I removed the virus from the cell plate and replaced the media with regular growth media, then placed the cells back in the incubator.

Since today was a slow day, I helped Brian with some clone A cells of his. I added different secondary stains to his cells, some receiving Fascin 1:50, others Fascin 1:100, a third group Mouse IgG, and a fourth Phalloidin. Then I proceeded to perform a long and rather annoying wash-rinse-repeat cycle using TBS-T and PBS.

6/21
Bad news for me . . .
The colonies still did not grow, so I repeated all of the experiments that I did on the 19th. Then I mounted cover slips with Brian on the cells I had rinsed yesterday.

6/22
Finally!
The E. Coli had grown, so I picked five of the best colonies from each tray and isolated them in their own media. I then put them in a 37 degree high-speed shaker overnight. Then I went back to helping Brian.
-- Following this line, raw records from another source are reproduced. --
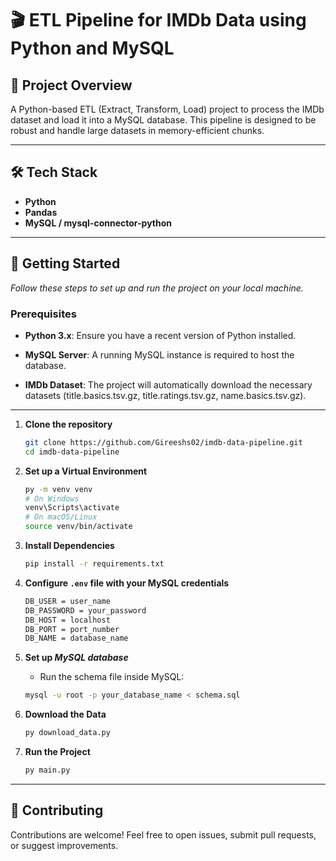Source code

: # 🎬 ETL Pipeline for IMDb Data using Python and MySQL

## 📌 Project Overview

A Python-based ETL (Extract, Transform, Load) project to process the IMDb dataset and load it into a MySQL database. This pipeline is designed to be robust and handle large datasets in memory-efficient chunks.

---

## 🛠️ Tech Stack

- **Python**
- **Pandas**
- **MySQL / mysql-connector-python**

---

## 🚀 Getting Started

*Follow these steps to set up and run the project on your local machine.*

### Prerequisites

- **Python 3.x**: Ensure you have a recent version of Python installed.

- **MySQL Server**: A running MySQL instance is required to host the database.

- **IMDb Dataset**: The project will automatically download the necessary datasets (title.basics.tsv.gz, title.ratings.tsv.gz, name.basics.tsv.gz).

---

1. **Clone the repository**
    ```bash
    git clone https://github.com/Gireeshs02/imdb-data-pipeline.git
    cd imdb-data-pipeline
    ```
2. **Set up a Virtual Environment**
    ```bash
    py -m venv venv
    # On Windows
    venv\Scripts\activate
    # On macOS/Linux
    source venv/bin/activate
    ```

3. **Install Dependencies**
    ```bash
    pip install -r requirements.txt
    ```

4. **Configure ```.env``` file with your MySQL credentials**
    ```bash
    DB_USER = user_name 
    DB_PASSWORD = your_password
    DB_HOST = localhost
    DB_PORT = port_number
    DB_NAME = database_name
    ```

5. **Set up *MySQL database***
    - Run the schema file inside MySQL:
    ```bash
    mysql -u root -p your_database_name < schema.sql
    ```

6. **Download the Data**
    ```bash
    py download_data.py
    ```

7. **Run the Project**
    ```bash
    py main.py
    ```

---

## 🤝 Contributing

Contributions are welcome!
Feel free to open issues, submit pull requests, or suggest improvements.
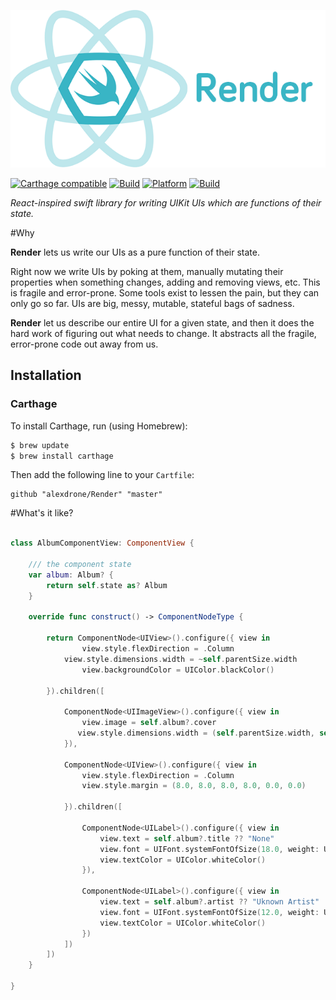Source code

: ![Render Logo](Doc/logo.png)


[![Carthage compatible](https://img.shields.io/badge/Carthage-compatible-4BC51D.svg?style=flat)](https://github.com/Carthage/Carthage)
[![Build](https://img.shields.io/badge/build-passing-green.svg?style=flat)](#)
[![Platform](https://img.shields.io/badge/platform-ios-lightgrey.svg?style=flat)](#)
[![Build](https://img.shields.io/badge/license-MIT-blue.svg?style=flat)](https://opensource.org/licenses/MIT)

*React-inspired swift library for writing UIKit UIs which are functions of their state.*

#Why

**Render** lets us write our UIs as a pure function of their state.


Right now we write UIs by poking at them, manually mutating their properties when something changes, adding and removing views, etc. This is fragile and error-prone. Some tools exist to lessen the pain, but they can only go so far. UIs are big, messy, mutable, stateful bags of sadness.

**Render** let us describe our entire UI for a given state, and then it does the hard work of figuring out what needs to change. It abstracts all the fragile, error-prone code out away from us. 

## Installation

### Carthage

To install Carthage, run (using Homebrew):

```bash
$ brew update
$ brew install carthage
```

Then add the following line to your `Cartfile`:

```
github "alexdrone/Render" "master"    
```

#What's it like?

```swift

class AlbumComponentView: ComponentView {
    
    /// the component state
    var album: Album? {
        return self.state as? Album
    }
    
    override func construct() -> ComponentNodeType {
            
        return ComponentNode<UIView>().configure({ view in
        		view.style.flexDirection = .Column
           	view.style.dimensions.width = ~self.parentSize.width
            	view.backgroundColor = UIColor.blackColor()

        }).children([
            
            ComponentNode<UIImageView>().configure({ view in
                view.image = self.album?.cover
           	   view.style.dimensions.width = (self.parentSize.width, self.parentSize.width)
            }),
            
            ComponentNode<UIView>().configure({ view in
                view.style.flexDirection = .Column
                view.style.margin = (8.0, 8.0, 8.0, 8.0, 0.0, 0.0)
                
            }).children([
                
                ComponentNode<UILabel>().configure({ view in
                    view.text = self.album?.title ?? "None"
                    view.font = UIFont.systemFontOfSize(18.0, weight: UIFontWeightBold)
                    view.textColor = UIColor.whiteColor()
                }),
                
                ComponentNode<UILabel>().configure({ view in
                    view.text = self.album?.artist ?? "Uknown Artist"
                    view.font = UIFont.systemFontOfSize(12.0, weight: UIFontWeightLight)
                    view.textColor = UIColor.whiteColor()
                })
            ])
        ])
    }
    
}

```
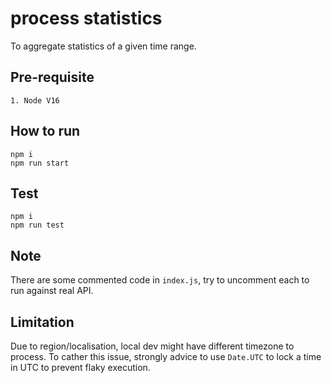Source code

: # process statistics

To aggregate statistics of a given time range.

## Pre-requisite

```
1. Node V16
```

## How to run

```
npm i
npm run start
```

## Test

```
npm i
npm run test
```

## Note

There are some commented code in `index.js`, try to uncomment each to run against real API.

## Limitation

Due to region/localisation, local dev might have different timezone to process. To cather this issue, strongly advice to use `Date.UTC` to lock a time in UTC to prevent flaky execution.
I performed a task known as rtPCR with a Sox 9 protein. To make a really long story short, we performed a PCR on the protein and later, examining the gel, we found a band around where we wanted one to be, so I wasn’t really sure what that meant but he seemed pretty clear that it was good news.

I counted and split my 293 cells, then replaced the media in the virus/control cells with 1µg/mL G418. Finally, I split my clone A cells and went home for the weekend.